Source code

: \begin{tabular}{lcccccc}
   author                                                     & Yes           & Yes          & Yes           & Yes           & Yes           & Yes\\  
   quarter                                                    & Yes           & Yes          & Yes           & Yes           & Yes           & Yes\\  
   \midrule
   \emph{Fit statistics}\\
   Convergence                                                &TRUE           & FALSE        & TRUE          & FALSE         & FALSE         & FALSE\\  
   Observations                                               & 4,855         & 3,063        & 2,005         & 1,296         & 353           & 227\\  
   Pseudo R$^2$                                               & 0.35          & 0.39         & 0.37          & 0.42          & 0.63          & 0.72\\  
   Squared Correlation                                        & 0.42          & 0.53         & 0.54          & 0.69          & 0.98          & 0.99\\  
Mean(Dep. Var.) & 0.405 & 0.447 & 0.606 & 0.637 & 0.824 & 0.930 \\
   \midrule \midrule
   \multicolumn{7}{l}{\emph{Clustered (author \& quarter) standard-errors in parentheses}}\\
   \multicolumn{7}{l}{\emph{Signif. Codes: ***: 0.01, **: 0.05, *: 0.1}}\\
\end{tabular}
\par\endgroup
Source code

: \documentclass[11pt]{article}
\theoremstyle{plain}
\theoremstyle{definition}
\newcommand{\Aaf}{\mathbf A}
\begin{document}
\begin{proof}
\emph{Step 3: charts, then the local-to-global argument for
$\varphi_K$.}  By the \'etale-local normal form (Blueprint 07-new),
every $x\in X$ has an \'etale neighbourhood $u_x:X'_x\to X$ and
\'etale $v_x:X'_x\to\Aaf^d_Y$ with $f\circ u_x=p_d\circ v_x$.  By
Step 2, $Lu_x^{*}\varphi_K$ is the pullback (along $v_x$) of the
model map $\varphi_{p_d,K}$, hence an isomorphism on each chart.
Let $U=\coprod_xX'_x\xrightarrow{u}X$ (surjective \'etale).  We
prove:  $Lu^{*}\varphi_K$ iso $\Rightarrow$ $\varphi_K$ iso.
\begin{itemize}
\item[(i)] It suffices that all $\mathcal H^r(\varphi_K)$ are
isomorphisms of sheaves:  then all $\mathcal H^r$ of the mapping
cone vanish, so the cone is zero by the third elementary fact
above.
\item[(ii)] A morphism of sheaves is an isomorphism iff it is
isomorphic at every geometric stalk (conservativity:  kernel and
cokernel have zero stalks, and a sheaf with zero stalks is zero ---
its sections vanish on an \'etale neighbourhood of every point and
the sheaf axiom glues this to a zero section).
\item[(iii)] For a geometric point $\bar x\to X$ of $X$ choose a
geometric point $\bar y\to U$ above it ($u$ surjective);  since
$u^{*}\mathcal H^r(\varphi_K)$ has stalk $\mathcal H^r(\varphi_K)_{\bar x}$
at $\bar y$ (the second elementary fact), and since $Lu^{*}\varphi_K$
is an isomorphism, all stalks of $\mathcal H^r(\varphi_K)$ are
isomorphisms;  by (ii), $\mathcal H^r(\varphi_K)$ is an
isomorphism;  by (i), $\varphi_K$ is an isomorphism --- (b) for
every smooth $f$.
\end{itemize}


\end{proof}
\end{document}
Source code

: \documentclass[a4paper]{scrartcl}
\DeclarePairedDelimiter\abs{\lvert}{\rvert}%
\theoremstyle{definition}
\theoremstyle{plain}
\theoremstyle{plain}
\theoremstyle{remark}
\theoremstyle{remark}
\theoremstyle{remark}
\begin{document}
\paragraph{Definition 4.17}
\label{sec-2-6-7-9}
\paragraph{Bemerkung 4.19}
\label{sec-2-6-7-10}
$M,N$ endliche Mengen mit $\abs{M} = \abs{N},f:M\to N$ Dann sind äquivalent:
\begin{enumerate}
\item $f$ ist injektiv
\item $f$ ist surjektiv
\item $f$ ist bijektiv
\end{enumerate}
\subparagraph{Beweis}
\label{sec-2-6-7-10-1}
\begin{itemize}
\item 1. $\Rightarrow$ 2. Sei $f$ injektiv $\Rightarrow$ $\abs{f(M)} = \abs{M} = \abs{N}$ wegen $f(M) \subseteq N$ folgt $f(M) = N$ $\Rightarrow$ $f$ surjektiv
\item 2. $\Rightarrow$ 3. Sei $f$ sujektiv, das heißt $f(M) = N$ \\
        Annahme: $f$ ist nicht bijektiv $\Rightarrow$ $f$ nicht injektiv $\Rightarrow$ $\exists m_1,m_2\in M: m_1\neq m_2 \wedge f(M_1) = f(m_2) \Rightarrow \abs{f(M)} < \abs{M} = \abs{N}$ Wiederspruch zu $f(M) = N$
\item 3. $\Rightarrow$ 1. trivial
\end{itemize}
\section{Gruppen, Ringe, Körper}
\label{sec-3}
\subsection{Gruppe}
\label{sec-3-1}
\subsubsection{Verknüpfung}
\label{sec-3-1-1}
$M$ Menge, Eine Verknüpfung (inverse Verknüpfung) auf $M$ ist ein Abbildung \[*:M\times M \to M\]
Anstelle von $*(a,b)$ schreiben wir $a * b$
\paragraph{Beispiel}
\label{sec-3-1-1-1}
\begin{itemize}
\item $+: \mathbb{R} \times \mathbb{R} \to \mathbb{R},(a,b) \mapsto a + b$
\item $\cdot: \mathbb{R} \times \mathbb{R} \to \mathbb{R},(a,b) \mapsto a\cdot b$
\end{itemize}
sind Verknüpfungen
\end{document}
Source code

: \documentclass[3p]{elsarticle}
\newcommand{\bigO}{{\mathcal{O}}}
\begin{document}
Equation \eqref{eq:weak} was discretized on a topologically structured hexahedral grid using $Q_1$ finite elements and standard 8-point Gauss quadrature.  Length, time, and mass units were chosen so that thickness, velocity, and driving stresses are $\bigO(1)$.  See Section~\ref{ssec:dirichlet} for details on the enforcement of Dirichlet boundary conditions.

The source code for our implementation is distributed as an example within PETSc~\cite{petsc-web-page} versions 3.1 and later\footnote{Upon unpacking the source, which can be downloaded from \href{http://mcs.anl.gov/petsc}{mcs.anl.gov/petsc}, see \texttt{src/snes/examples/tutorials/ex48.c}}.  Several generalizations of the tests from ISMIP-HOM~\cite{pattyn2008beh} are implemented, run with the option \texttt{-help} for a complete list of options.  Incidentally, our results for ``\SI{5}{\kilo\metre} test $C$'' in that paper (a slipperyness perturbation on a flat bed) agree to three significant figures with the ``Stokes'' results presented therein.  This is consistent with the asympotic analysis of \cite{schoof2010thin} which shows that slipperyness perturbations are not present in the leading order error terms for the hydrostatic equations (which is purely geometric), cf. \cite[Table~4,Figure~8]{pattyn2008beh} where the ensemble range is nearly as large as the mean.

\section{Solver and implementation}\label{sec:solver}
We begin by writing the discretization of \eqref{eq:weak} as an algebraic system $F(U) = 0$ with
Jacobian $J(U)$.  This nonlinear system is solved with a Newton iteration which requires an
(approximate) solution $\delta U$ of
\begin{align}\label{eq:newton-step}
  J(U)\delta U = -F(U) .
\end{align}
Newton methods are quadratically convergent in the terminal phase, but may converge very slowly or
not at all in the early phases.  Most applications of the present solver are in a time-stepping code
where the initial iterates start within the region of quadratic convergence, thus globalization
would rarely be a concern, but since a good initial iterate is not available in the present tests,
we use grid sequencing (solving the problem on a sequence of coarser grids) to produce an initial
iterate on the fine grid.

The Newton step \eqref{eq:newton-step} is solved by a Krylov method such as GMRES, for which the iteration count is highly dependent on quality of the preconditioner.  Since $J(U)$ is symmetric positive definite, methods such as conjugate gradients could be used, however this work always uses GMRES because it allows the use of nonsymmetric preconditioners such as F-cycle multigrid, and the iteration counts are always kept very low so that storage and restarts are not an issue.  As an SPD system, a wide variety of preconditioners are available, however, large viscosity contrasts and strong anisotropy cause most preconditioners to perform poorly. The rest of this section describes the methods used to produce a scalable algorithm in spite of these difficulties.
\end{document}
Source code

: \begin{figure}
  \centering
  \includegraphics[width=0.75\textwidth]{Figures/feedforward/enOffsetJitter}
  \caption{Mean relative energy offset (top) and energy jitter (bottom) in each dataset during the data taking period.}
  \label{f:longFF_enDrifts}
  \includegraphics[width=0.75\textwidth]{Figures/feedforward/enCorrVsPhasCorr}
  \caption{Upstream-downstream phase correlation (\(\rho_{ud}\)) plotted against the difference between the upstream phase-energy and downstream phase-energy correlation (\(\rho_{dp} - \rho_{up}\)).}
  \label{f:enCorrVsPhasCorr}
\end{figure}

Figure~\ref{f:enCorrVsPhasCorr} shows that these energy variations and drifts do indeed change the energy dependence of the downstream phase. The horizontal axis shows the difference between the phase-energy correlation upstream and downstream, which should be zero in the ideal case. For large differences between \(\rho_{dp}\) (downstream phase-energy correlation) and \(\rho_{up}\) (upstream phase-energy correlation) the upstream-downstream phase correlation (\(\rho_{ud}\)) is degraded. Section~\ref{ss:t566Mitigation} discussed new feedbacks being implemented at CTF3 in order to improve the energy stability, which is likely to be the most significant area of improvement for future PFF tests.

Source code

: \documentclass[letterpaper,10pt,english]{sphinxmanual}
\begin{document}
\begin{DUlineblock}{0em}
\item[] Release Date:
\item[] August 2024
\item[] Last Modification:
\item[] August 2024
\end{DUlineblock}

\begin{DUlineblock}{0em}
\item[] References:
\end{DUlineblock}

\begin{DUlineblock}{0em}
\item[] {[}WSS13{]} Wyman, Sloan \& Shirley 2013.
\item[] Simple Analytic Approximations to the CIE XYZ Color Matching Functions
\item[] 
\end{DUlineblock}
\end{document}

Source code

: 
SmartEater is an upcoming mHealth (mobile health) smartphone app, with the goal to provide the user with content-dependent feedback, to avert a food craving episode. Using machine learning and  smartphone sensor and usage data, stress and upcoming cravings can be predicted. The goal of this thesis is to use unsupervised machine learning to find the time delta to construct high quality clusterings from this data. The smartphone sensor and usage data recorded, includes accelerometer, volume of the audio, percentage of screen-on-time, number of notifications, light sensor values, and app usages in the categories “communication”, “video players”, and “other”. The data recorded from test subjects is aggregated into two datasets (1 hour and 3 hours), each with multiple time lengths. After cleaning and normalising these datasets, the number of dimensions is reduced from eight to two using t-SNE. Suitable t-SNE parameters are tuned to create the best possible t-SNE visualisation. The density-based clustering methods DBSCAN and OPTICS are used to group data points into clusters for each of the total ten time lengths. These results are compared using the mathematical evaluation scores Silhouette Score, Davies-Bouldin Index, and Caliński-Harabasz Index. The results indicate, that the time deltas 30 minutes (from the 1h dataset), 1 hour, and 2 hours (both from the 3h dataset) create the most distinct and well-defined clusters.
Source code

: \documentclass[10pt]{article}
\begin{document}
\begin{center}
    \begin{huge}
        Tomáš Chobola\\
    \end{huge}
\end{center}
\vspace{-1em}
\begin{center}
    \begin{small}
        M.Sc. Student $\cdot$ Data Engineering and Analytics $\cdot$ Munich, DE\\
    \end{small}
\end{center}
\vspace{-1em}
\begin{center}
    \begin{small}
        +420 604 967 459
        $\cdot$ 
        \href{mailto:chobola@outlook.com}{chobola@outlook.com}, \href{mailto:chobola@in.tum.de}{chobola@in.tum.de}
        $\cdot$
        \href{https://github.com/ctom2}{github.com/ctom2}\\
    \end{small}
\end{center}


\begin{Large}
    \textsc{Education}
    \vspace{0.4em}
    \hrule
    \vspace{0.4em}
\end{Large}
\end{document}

### [EXERCISE DETAILS]
Say how many lines in the data hold the string "initial", and say nothing else.

### [SOLUTION]
3